Integrated Training Posts in Headache and General Practice: a novel approach

Dr Rachael Kilner is currently a GP with Extended role in Headache. Recently she has become interested in how Integrated Training posts in headache might be useful to inspire more GPs to upskill in managing headache disorders. She explains more:

I have previously worked as a GP in Lambeth, South London for the last 23 years and have also been a GP trainer of ST2 and ST3 GP Trainees, Foundation year 2 doctors and medical students in the past. I have been a GPwER in headaches for the last 15 years and currently am working in Kings College Hospital, St Thomas Hospital, and Bromley Community Headache clinics.

The challenges in headache care in General Practice

One of the current challenges in headache care is improving care for patients within a general practice setting, before they get to the stage of referral to specialist headaches clinics. A significant proportion of specialist headache care is being done by GPs with an extended role in headache (GPwER) across the UK. Currently there is not a unified UK training pathway to becoming a GPwER. Most training is arranged locally and is dependent on consultant neurologists or GPs within specialist clinics mentoring doctors. One barrier to training fully qualified GPs is funding, as GPs who are doing specialist training require regular paid sessions over several months, shadowing experienced doctors and gradually taking on more independent work until they are skilled enough to see patients independently and contribute to clinical service.

One solution we are exploring: integrated GP training posts

One solution to the issue is to train GPs in headache management at an earlier stage in their careers, as part of GP specialist training. I have developed an integrated training post (ITP) in headache and general practice under the Kings College General Practice training scheme and the first trainee is due to start within the next few months. This will be the first approved ITP post in headache and general practice in the UK.

What the ITP entails

The post will last for 12 months and is at the specialist trainee ST2 stage. Integrated training posts are well established in several other specialities both clinical e.g. dermatology, diabetes, and in education and management. Click here for examples from the North East of England.

Our post lasts 12 months and involves 2 clinical sessions of headache per week, 5 clinical sessions of general practice and 3 educational sessions per week. The salary of the trainee is paid by Health Education England.

The trainee will have a clinical supervisor for the speciality headache training who needs to oversee adequate induction and educational support during training. There is no specific allocated time for tutorials with the speciality as this happens in the general practice sessions.

A clinical supervisor’s report is the only compulsory educational requirement, but good quality supervision would normally include encouraging reflective entries on the e-portfolio, case-based discussions, mini clinical evaluation exercises and direct observed clinical examination and procedure skills.

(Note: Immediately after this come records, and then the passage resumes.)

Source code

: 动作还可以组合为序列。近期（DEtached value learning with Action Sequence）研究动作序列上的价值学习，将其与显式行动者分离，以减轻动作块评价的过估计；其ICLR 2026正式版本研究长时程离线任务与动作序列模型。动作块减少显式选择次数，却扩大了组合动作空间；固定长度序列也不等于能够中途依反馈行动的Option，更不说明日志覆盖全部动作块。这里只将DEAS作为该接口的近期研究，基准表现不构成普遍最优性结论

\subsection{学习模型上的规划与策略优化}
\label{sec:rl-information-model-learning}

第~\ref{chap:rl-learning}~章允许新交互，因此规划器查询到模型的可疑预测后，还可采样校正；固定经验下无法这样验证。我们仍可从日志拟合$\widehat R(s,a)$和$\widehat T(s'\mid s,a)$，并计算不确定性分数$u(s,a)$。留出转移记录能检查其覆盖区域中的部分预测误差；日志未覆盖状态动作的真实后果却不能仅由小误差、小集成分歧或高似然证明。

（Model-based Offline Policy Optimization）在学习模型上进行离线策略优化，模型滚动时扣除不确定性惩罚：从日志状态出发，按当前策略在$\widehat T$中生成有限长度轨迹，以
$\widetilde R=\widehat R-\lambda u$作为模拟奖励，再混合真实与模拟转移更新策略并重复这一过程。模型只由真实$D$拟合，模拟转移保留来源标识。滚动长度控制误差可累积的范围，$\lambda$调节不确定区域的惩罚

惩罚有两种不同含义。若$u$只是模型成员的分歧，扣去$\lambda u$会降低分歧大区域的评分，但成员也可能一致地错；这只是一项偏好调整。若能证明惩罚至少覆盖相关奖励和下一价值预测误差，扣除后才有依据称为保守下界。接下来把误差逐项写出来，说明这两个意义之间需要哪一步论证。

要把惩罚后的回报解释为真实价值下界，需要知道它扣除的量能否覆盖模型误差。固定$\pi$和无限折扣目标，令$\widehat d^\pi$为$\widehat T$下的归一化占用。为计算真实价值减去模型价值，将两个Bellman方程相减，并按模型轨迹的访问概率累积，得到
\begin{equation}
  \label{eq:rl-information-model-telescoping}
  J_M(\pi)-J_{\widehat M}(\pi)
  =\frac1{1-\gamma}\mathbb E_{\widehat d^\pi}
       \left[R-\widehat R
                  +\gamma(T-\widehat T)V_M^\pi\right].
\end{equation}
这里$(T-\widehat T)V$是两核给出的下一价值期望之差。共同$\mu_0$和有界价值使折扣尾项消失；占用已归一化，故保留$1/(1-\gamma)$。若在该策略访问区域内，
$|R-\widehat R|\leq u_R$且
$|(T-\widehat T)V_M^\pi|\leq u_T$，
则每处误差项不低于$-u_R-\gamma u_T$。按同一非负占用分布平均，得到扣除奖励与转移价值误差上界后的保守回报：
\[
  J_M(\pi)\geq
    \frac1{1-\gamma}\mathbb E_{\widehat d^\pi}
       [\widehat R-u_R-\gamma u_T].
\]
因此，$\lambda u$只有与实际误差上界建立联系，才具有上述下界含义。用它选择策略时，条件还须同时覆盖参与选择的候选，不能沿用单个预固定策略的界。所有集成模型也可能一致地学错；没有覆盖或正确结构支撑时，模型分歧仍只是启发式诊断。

Learning by attending headache clinics is a key part of the role

A needs assessment and curriculum will be agreed with the trainee and is likely to include sitting in headache clinics and general neurology clinics, history taking, examination, diagnosis, management, sitting in MDT meetings to discuss complex cases and conferences. Trainees will also be encouraged to join the BASH GP specialist headache group for ongoing peer support. (Editor's note: You can find out more about our BASH GP group here)

How to set up an ITP post for GP registrars in your area

If anyone is interested in setting up a similar post, then the first stage would be contacting your local GP training scheme programme directors to get their support.

There is an application form to fill in to approve the post and to obtain a national training code. The trainee may need an honorary contract with the headache provider to see patients independently under supervision. You may also need to negotiate with the headache provider blocked appointments to supervise the trainee but overall, the number of headache appointments usually increases with the additional IPT doctors list once they are competent to see patients independently.

My hope for the future: better for patients and a truly rewarding area to work in

It would be great to expand this training scheme to multiple areas across the UK. Some doctors may continue their interest and may work in specialist headache clinics in the future. Others may not but will have additional skills in headache care that will help with upskilling the generalist in headache care in the community.

Dr Rachael Kilner

GP with Extended Role in Headache

Kings College Hospital, St Thomas Hospital, and Bromley Community Headache clinics.